### [WORK TO COMPLETE]
Among the entries, which lines carry the string "code"? Copy every one.

### [LISTED ENTRIES]
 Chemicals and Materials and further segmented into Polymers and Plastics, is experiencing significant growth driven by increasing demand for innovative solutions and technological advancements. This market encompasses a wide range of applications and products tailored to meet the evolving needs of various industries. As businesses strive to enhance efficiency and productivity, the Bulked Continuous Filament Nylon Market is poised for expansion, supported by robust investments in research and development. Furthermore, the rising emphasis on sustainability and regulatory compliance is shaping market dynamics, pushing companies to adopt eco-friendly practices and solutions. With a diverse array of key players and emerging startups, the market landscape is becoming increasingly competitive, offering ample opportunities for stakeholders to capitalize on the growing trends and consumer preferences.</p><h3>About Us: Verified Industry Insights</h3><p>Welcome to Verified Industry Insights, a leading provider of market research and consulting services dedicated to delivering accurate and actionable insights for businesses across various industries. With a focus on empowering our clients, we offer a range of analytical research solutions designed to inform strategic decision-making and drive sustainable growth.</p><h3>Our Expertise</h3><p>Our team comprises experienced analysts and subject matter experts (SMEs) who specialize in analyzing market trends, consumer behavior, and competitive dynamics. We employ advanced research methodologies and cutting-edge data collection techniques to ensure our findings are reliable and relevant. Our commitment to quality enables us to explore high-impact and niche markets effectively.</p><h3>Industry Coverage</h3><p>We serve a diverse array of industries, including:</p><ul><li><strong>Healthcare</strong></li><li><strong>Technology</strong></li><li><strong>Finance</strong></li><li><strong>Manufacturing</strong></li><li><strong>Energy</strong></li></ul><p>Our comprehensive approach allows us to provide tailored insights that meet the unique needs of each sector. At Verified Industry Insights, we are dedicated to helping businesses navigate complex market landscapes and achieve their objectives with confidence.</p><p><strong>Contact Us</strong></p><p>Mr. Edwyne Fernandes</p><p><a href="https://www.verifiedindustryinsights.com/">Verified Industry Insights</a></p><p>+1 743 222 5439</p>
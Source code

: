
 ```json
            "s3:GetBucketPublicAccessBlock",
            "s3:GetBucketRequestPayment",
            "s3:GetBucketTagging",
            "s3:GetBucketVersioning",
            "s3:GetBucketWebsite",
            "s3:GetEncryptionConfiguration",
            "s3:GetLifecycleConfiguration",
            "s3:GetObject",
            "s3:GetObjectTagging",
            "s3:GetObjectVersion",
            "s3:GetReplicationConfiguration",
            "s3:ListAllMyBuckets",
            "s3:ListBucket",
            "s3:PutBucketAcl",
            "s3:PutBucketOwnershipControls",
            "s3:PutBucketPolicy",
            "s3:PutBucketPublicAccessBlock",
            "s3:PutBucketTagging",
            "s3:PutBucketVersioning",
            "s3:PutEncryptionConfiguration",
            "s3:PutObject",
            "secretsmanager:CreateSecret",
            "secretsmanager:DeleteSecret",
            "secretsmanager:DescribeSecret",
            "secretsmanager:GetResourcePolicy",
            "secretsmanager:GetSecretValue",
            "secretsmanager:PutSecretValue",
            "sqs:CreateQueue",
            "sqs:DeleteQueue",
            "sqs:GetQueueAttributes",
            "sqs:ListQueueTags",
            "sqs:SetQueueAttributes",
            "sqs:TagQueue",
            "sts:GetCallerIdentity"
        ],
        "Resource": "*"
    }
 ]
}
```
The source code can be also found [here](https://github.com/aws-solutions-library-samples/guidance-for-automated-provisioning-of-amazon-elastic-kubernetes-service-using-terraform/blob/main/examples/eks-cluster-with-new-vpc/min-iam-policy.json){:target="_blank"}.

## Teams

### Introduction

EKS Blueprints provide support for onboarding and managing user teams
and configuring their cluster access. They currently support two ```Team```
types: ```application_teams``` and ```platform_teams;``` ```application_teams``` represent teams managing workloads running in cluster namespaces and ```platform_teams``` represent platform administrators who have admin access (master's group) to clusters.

### [REPLY TO THE TASK]
Source code
The source code can be also found [here](https://github.com/aws-solutions-library-samples/guidance-for-automated-provisioning-of-amazon-elastic-kubernetes-service-using-terraform/blob/main/examples/eks-cluster-with-new-vpc/min-iam-policy.json){:target="_blank"}.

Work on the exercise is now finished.